§ Source texts of formatted documents
◆ ◆ ◆

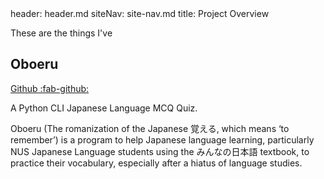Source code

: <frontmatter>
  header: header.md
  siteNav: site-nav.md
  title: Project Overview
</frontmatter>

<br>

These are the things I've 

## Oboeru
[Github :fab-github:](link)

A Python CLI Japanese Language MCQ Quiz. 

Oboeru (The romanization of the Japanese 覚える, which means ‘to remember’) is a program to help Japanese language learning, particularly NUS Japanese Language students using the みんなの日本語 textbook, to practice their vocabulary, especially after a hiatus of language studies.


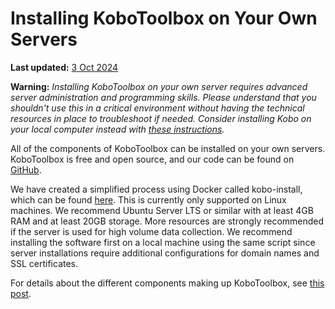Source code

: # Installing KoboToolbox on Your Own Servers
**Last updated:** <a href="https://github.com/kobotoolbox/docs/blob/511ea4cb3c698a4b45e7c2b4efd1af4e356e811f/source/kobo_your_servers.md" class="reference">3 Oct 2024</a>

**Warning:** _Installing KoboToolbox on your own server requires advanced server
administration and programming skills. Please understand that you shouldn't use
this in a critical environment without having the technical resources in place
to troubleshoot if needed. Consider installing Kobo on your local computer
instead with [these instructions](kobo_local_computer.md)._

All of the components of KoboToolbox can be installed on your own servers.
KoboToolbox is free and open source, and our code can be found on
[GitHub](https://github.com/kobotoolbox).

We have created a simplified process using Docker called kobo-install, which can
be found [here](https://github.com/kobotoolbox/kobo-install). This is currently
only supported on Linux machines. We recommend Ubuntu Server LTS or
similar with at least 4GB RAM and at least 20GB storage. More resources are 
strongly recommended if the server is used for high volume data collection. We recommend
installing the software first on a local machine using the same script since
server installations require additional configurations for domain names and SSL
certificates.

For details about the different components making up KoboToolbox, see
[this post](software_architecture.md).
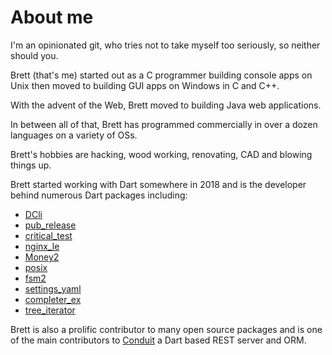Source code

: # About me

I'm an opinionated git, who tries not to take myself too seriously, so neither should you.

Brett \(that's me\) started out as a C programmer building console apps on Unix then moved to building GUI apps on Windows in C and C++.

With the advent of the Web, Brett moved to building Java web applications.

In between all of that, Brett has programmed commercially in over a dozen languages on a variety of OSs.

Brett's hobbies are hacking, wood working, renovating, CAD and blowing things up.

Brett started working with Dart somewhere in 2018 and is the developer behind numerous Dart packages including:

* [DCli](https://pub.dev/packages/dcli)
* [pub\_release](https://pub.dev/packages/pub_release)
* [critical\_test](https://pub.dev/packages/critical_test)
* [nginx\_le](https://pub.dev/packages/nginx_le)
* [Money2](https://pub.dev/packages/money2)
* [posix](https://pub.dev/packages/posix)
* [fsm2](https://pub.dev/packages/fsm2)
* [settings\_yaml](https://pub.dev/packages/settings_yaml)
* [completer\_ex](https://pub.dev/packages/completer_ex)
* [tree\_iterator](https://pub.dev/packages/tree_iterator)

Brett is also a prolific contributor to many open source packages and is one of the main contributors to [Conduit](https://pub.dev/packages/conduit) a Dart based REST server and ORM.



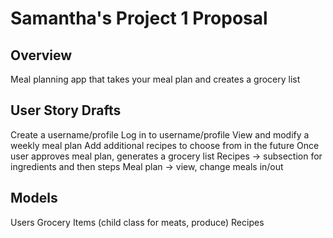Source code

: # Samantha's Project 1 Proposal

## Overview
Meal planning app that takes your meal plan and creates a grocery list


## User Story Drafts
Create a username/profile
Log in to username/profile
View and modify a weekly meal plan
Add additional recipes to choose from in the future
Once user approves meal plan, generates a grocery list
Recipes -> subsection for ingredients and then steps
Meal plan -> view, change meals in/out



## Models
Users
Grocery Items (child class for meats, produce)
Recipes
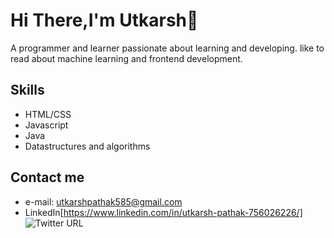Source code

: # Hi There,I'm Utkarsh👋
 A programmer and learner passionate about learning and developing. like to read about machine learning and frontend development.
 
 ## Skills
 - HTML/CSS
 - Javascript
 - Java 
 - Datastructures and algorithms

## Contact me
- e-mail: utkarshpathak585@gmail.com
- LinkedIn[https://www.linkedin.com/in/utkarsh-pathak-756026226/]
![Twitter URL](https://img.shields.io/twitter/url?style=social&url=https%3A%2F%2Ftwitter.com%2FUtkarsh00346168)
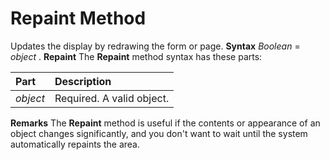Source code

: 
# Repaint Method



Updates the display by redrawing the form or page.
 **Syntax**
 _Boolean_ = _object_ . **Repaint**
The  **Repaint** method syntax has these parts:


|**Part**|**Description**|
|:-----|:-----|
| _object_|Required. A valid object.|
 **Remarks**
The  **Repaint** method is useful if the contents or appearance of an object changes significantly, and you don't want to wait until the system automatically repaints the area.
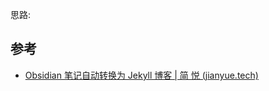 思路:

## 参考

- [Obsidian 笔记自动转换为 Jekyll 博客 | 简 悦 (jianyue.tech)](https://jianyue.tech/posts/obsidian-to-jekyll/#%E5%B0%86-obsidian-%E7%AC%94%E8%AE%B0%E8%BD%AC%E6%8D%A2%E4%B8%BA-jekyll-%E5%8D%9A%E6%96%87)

◆ ◆ ◆

In the records above, some lines hold the word "Project". Say how many, and nothing more.

2